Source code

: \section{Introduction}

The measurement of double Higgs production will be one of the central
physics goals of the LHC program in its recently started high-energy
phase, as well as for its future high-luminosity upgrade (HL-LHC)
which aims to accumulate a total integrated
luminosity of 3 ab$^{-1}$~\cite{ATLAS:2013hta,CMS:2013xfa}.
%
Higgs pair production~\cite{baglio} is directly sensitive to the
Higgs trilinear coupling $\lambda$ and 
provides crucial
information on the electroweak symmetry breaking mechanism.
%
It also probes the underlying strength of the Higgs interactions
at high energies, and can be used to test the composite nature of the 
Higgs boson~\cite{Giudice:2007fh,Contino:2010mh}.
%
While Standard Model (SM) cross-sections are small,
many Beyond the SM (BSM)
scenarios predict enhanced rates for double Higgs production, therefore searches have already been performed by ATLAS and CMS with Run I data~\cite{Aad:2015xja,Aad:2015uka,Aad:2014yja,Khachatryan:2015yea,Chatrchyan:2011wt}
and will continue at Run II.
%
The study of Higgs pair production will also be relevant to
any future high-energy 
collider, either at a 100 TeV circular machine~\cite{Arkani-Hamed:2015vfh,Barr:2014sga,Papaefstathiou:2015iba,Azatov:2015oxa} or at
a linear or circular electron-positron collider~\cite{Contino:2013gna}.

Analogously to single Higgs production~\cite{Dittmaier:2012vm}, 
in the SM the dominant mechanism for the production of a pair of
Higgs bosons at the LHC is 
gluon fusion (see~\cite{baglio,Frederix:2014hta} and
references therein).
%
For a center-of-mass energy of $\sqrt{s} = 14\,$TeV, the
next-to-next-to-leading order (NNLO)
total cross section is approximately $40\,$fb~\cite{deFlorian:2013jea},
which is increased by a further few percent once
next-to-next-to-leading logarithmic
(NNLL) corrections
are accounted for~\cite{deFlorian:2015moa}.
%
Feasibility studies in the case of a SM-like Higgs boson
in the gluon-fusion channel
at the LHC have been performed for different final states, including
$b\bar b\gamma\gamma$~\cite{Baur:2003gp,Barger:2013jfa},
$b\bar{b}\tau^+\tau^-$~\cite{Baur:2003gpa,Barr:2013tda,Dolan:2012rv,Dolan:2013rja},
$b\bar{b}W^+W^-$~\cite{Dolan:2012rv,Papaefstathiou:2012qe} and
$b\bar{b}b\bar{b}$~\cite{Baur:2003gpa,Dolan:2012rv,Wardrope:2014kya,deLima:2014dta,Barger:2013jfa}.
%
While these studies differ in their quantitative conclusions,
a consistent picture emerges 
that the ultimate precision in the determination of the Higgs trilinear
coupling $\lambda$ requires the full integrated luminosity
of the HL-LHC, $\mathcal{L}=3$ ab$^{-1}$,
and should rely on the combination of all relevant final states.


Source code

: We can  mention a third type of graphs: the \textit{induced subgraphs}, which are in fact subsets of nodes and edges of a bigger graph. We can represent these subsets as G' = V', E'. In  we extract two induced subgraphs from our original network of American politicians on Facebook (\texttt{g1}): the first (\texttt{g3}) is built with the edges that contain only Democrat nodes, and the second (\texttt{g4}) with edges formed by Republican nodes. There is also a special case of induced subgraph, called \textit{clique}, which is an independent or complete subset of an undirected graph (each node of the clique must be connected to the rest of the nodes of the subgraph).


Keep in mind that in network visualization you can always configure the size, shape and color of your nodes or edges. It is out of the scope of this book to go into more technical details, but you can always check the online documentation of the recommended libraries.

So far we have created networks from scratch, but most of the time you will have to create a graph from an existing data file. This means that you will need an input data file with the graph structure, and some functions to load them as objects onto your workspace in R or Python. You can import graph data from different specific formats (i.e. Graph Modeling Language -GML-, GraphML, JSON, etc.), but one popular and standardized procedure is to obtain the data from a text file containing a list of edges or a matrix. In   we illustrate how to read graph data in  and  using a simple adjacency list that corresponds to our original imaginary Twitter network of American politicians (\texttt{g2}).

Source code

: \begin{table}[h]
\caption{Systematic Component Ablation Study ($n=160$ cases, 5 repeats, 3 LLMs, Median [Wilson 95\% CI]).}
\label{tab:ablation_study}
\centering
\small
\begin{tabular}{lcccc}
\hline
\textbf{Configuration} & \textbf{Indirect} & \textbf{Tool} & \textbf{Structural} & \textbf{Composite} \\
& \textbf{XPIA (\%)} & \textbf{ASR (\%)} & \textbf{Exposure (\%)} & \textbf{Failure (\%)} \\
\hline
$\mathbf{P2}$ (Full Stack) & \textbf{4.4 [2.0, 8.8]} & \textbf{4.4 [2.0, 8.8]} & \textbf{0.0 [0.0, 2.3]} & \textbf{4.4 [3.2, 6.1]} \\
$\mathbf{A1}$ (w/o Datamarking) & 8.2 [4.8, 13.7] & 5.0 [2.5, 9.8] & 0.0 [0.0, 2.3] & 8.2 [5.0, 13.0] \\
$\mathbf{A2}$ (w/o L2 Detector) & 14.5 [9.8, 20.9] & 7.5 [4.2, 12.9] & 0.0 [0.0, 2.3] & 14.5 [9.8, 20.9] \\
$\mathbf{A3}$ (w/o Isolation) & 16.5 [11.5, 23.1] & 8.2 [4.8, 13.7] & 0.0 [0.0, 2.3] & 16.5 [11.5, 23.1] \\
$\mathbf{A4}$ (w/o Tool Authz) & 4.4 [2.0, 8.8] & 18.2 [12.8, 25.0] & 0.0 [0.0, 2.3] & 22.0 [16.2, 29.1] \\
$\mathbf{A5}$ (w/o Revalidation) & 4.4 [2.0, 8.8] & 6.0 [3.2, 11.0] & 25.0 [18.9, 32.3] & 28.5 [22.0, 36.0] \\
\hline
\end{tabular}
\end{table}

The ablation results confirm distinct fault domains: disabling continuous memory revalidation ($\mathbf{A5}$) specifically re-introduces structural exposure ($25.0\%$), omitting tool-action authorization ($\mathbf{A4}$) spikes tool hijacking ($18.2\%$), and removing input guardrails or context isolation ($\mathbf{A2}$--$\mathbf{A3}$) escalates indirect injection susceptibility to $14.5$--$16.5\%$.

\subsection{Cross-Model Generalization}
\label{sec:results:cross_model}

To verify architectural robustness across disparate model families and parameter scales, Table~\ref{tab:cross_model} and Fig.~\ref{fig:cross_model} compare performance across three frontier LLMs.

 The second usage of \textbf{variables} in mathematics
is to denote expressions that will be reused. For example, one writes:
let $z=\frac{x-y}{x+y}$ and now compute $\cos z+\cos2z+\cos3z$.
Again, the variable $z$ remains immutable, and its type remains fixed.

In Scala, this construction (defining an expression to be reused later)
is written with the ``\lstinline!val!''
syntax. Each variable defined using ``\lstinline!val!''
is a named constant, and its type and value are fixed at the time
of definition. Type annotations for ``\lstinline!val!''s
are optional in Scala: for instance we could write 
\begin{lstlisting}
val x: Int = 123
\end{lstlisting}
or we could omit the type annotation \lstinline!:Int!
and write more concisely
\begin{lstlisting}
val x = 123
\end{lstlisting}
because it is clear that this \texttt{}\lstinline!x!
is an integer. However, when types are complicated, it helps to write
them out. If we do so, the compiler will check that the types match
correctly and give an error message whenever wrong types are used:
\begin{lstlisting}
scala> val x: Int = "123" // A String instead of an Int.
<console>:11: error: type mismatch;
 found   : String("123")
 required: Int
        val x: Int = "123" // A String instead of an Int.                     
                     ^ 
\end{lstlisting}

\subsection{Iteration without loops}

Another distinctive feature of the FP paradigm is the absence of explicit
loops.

+-------+

» The problem
Would you retype the lines above from the one with "While these studies" down to the one with "Keep in mind", word for word, both ends included and no other lines?

» Answer section
While these studies differ in their quantitative conclusions,
a consistent picture emerges 
that the ultimate precision in the determination of the Higgs trilinear
coupling $\lambda$ requires the full integrated luminosity
of the HL-LHC, $\mathcal{L}=3$ ab$^{-1}$,
and should rely on the combination of all relevant final states.


Source code

: We can  mention a third type of graphs: the \textit{induced subgraphs}, which are in fact subsets of nodes and edges of a bigger graph. We can represent these subsets as G' = V', E'. In  we extract two induced subgraphs from our original network of American politicians on Facebook (\texttt{g1}): the first (\texttt{g3}) is built with the edges that contain only Democrat nodes, and the second (\texttt{g4}) with edges formed by Republican nodes. There is also a special case of induced subgraph, called \textit{clique}, which is an independent or complete subset of an undirected graph (each node of the clique must be connected to the rest of the nodes of the subgraph).


Keep in mind that in network visualization you can always configure the size, shape and color of your nodes or edges. It is out of the scope of this book to go into more technical details, but you can always check the online documentation of the recommended libraries.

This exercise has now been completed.